## Your instructions
Extract the lines that carry the string "Root" from the listing.

## Listed records
■ ■ ■ ■
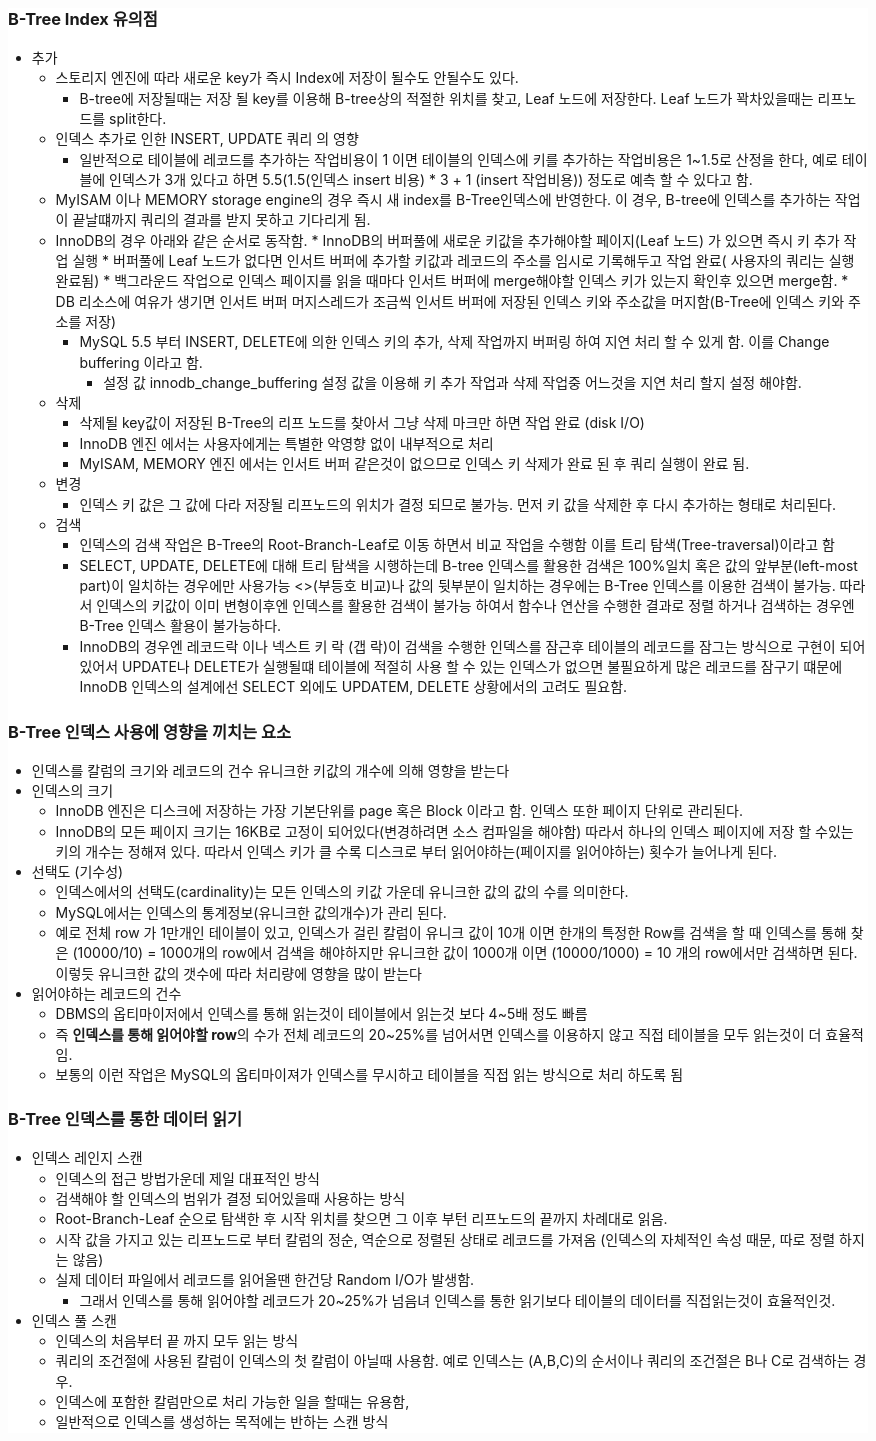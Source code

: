 
### B-Tree Index 유의점
* 추가
	* 스토리지 엔진에 따라 새로운 key가 즉시 Index에 저장이 될수도 안될수도 있다.
		* B-tree에 저장될때는 저장 될 key를 이용해 B-tree상의 적절한 위치를 찾고, Leaf 노드에 저장한다. Leaf 노드가 꽉차있을때는 리프노드를 split한다.
	* 인덱스 추가로 인한 INSERT, UPDATE 쿼리 의 영향
		* 일반적으로 테이블에 레코드를 추가하는 작업비용이 1 이면 테이블의 인덱스에 키를 추가하는 작업비용은 1~1.5로 산정을 한다, 예로 테이블에 인덱스가 3개 있다고 하면  5.5(1.5(인덱스 insert 비용) * 3 + 1 (insert 작업비용)) 정도로 예측 할 수 있다고 함.
	* MyISAM 이나 MEMORY storage engine의 경우 즉시 새 index를 B-Tree인덱스에 반영한다. 이 경우, B-tree에 인덱스를 추가하는 작업이 끝날떄까지 쿼리의 결과를 받지 못하고 기다리게 됨.
	* InnoDB의 경우 아래와 같은 순서로 동작함.
			* InnoDB의 버퍼풀에 새로운 키값을 추가해야할 페이지(Leaf 노드) 가 있으면 즉시 키 추가 작업 실행
			* 버퍼풀에 Leaf 노드가 없다면 인서트 버퍼에 추가할 키값과 레코드의 주소를 임시로 기록해두고 작업 완료( 사용자의 쿼리는 실행 완료됨)
			* 백그라운드 작업으로 인덱스 페이지를 읽을 때마다 인서트 버퍼에 merge해야할 인덱스 키가 있는지 확인후 있으면 merge함.
			* DB 리소스에 여유가 생기면 인서트 버퍼 머지스레드가 조금씩 인서트 버퍼에 저장된 인덱스 키와 주소값을 머지함(B-Tree에 인덱스 키와 주소를 저장) 
		*  MySQL 5.5 부터 INSERT, DELETE에 의한 인덱스 키의 추가, 삭제 작업까지 버퍼링 하여 지연 처리 할 수 있게 함. 이를 Change buffering 이라고 함.
			* 설정 값 innodb_change_buffering 설정 값을 이용해 키 추가 작업과 삭제 작업중 어느것을 지연 처리 할지 설정 해야함.
	* 삭제
		* 삭제될 key값이 저장된 B-Tree의 리프 노드를 찾아서 그냥 삭제 마크만 하면 작업 완료 (disk I/O)
		* InnoDB 엔진 에서는 사용자에게는 특별한 악영향 없이 내부적으로 처리
		* MyISAM, MEMORY 엔진 에서는 인서트 버퍼 같은것이 없으므로 인덱스 키 삭제가 완료 된 후 쿼리 실행이 완료 됨.
	* 변경
		* 인덱스 키 값은 그 값에 다라 저장될 리프노드의 위치가 결정 되므로 불가능. 먼저 키 값을 삭제한 후 다시 추가하는 형태로 처리된다.
	* 검색
		*  인덱스의 검색 작업은 B-Tree의 Root-Branch-Leaf로 이동 하면서 비교 작업을 수행함 이를 트리 탐색(Tree-traversal)이라고 함
		* SELECT, UPDATE, DELETE에 대해 트리 탐색을 시행하는데 B-tree 인덱스를 활용한 검색은 100%일치 혹은 값의 앞부분(left-most part)이 일치하는 경우에만 사용가능 <>(부등호 비교)나 값의 뒷부분이 일치하는 경우에는 B-Tree 인덱스를 이용한 검색이 불가능. 따라서 인덱스의 키값이 이미 변형이후엔 인덱스를 활용한 검색이 불가능 하여서 함수나 연산을 수행한 결과로 정렬 하거나 검색하는 경우엔 B-Tree 인덱스 활용이 불가능하다.
		* InnoDB의 경우엔 레코드락 이나 넥스트 키 락 (갭 락)이 검색을 수행한 인덱스를 잠근후 테이블의 레코드를 잠그는 방식으로 구현이 되어있어서  UPDATE나 DELETE가 실행될떄 테이블에 적절히 사용 할 수 있는 인덱스가 없으면 불필요하게 많은 레코드를 잠구기 떄문에  InnoDB 인덱스의 설계에선 SELECT 외에도 UPDATEM, DELETE 상황에서의 고려도 필요함.
		
### B-Tree  인덱스 사용에 영향을 끼치는 요소
* 인덱스를 칼럼의 크기와 레코드의 건수 유니크한 키값의 개수에 의해 영향을 받는다
* 인덱스의 크기
	* InnoDB 엔진은 디스크에 저장하는 가장 기본단위를 page 혹은 Block 이라고 함. 인덱스 또한 페이지 단위로 관리된다.
	* InnoDB의 모든 페이지 크기는 16KB로 고정이 되어있다(변경하려면 소스 컴파일을 해야함) 따라서 하나의 인덱스 페이지에 저장 할 수있는 키의 개수는 정해져 있다. 따라서 인덱스 키가 클 수록 디스크로 부터 읽어야하는(페이지를 읽어야하는) 횟수가 늘어나게 된다.
* 선택도 (기수성)
	* 인덱스에서의 선택도(cardinality)는 모든 인덱스의 키값 가운데 유니크한 값의 값의 수를 의미한다.
	* MySQL에서는 인덱스의 통계정보(유니크한 값의개수)가 관리 된다.
	* 예로 전체 row 가 1만개인 테이블이 있고, 인덱스가 걸린 칼럼이 유니크 값이 10개 이면  한개의 특정한 Row를 검색을 할 때 인덱스를 통해 찾은 (10000/10) = 1000개의 row에서 검색을 해야하지만 유니크한 값이 1000개 이면 (10000/1000) = 10 개의 row에서만 검색하면 된다. 이렇듯 유니크한 값의 갯수에 따라 처리량에 영향을 많이 받는다
* 읽어야하는 레코드의 건수
	*  DBMS의 옵티마이저에서 인덱스를 통해 읽는것이 테이블에서 읽는것 보다 4~5배 정도 빠름
	* 즉 **인덱스를 통해 읽어야할 row**의 수가 전체 레코드의 20~25%를 넘어서면 인덱스를 이용하지 않고 직접 테이블을 모두 읽는것이 더 효율적임. 
	* 보통의 이런 작업은 MySQL의 옵티마이져가 인덱스를 무시하고 테이블을 직접 읽는 방식으로 처리 하도록 됨

### B-Tree 인덱스를 통한 데이터 읽기
* 인덱스 레인지 스캔
	* 인덱스의 접근 방법가운데 제일 대표적인 방식
	* 검색해야 할 인덱스의 범위가 결정 되어있을때 사용하는 방식
	* Root-Branch-Leaf 순으로 탐색한 후 시작 위치를 찾으면 그 이후 부턴 리프노드의 끝까지 차례대로 읽음.
	* 시작 값을 가지고 있는 리프노드로 부터 칼럼의 정순, 역순으로 정렬된 상태로 레코드를 가져옴 (인덱스의 자체적인 속성 때문, 따로 정렬 하지는 않음)
	* 실제 데이터 파일에서 레코드를 읽어올땐 한건당 Random I/O가 발생함.
		* 그래서 인덱스를 통해 읽어야할 레코드가 20~25%가 넘음녀 인덱스를 통한 읽기보다 테이블의 데이터를 직접읽는것이 효율적인것.
* 인덱스 풀 스캔
	* 인덱스의 처음부터 끝 까지 모두 읽는 방식
	* 쿼리의 조건절에 사용된 칼럼이 인덱스의 첫 칼럼이 아닐때 사용함. 예로 인덱스는 (A,B,C)의 순서이나 쿼리의 조건절은 B나 C로 검색하는 경우.
	* 인덱스에 포함한 칼럼만으로 처리 가능한 일을 할때는 유용함,
	* 일반적으로 인덱스를 생성하는 목적에는 반하는 스캔 방식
■ ■ ■ ■
## Solution to this problem
		*  인덱스의 검색 작업은 B-Tree의 Root-Branch-Leaf로 이동 하면서 비교 작업을 수행함 이를 트리 탐색(Tree-traversal)이라고 함
	* Root-Branch-Leaf 순으로 탐색한 후 시작 위치를 찾으면 그 이후 부턴 리프노드의 끝까지 차례대로 읽음.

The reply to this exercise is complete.